I wake up and there aren't tears There aren't fears My heart isn't pounding
I wake up and feel that I went through something but its a blur and suddenly I then remember I fight those traumatic events and push it back in my head
You won't ruin my day, no one will I am me and I am my own person and this feels so good
I can play whatever music I want I keep speak to my online friends without insults I can use the dryer and vacuum without your permission
I can finally smile and honestly that makes me cry Tears of happiness that I got out of this I didn't know if I would ever I was so stuck on wanting you to love me
I realized now loving yourself doesn't mean just having self esteem, it means taking care of yourself and no longer allowing harmful people to return in your life
I go outside and feel the breeze, I look at the trees, I see all the people outside their porches enjoying the sun, I see the bird and squirrels and I tell myself, I am so lucky. I am so **** lucky to be alive.

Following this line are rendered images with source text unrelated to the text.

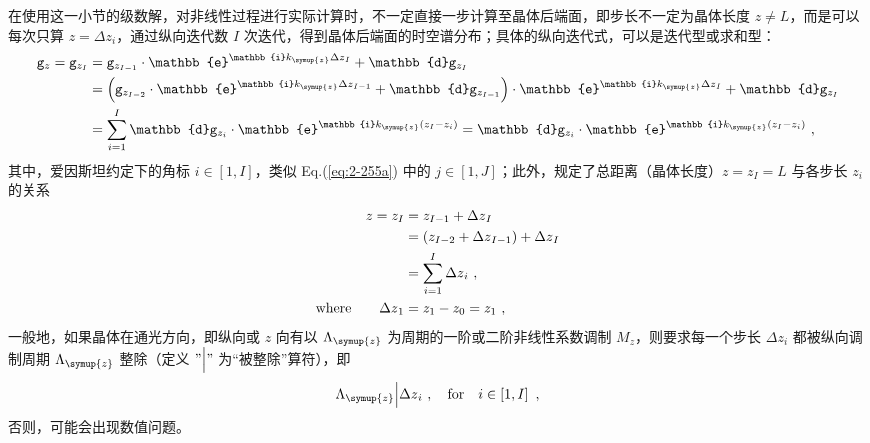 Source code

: 在使用这一小节的级数解，对非线性过程进行实际计算时，不一定直接一步计算至晶体后端面，即步长不一定为晶体长度 $z \neq L$，而是可以每次只算 $z = {\Delta z}_i$，通过纵向迭代数 $I$ 次迭代，得到晶体后端面的时空谱分布；具体的纵向迭代式，可以是迭代型或求和型：
\begin{subequations} \label{eq:2-271}
	\abovedisplayskip=13pt
	\belowdisplayskip=13pt
	\begin{align}
		{\mathtt{g}}_{z} = {\mathtt{g}}_{z_I} &= {\mathtt{g}}_{z_{I-1}} \cdot \mathbb{e}^{\mathbb{i} k_{\symup{z}} {\Delta z}_{I}} + \mathbb{d} {\mathtt{g}}_{z_{I}} \label{eq:2-271a} \\ &= \left( {\mathtt{g}}_{z_{I-2}} \cdot \mathbb{e}^{\mathbb{i} k_{\symup{z}} {\Delta z}_{I-1}} + \mathbb{d} {\mathtt{g}}_{z_{I-1}} \right) \cdot \mathbb{e}^{\mathbb{i} k_{\symup{z}} {\Delta z}_{I}} + \mathbb{d} {\mathtt{g}}_{z_{I}} \label{eq:2-271b} \\ &= \sum^{I}_{i=1} \mathbb{d} {\mathtt{g}}_{z_{i}} \cdot \mathbb{e}^{\mathbb{i} k_{\symup{z}} \left( z_I - z_i \right)} = \mathbb{d} {\mathtt{g}}_{z_{i}} \cdot \mathbb{e}^{\mathbb{i} k_{\symup{z}} \left( z_I - z_i \right)} \label{eq:2-271c} ~,
	\end{align}
\end{subequations}
其中，爱因斯坦约定下的角标 $i \in \left[ 1, I \right]$，类似 Eq.(\ref{eq:2-255a}) 中的 $j \in \left[ 1, J \right]$；此外，规定了总距离（晶体长度）$z = z_I = L$ 与各步长 $z_i$ 的关系
\begin{subequations} \label{eq:2-272}
	\abovedisplayskip=13pt
	\belowdisplayskip=13pt
	\begin{align}
		z = z_I &= z_{I-1} + {\Delta z}_{I} \label{eq:2-272a} \\ &= \left( z_{I-2} + {\Delta z}_{I-1} \right) + {\Delta z}_{I} \label{eq:2-272b} \\ &= \sum^{I}_{i=1} {\Delta z}_{i} \label{eq:2-272c} ~, \\ \text{where}\ \ \ \ \ \ {\Delta z}_{1} &= z_1 - z_0 = z_1 \label{eq:2-272d} ~,
	\end{align}
\end{subequations}
一般地，如果晶体在通光方向，即纵向或 $z$ 向有以 $\Lambda_{\symup{z}}$ 为周期的一阶或二阶非线性系数调制 $M_z$，则要求每一个步长 ${\Delta z}_{i}$ 都被纵向调制周期 $\Lambda_{\symup{z}}$ 整除（定义 $"\Big|"$ 为“被整除”算符），即
\begin{equation} \label{eq:2-273}
	\Lambda_{\symup{z}} \Big| {\Delta z}_{i} ~, \ \ \ \text{for} \ \ \ i \in \left[ 1, I \right] ~,
\end{equation}
否则，可能会出现数值问题。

I dont believe in a God but there is a purpose that I survive so much in my life. I was told that escaping this makes me the bravest person, and that it's admirable.
I then start to see myself in the mirror, my bruises fading. I see my reflection but I don't know what else there is.
For I am a creature of connecting to other humans, nature and art. My reflection is just me.
I sip this bottle of wine knowing I am safe, I am not masking any feelings and I am enjoying myself.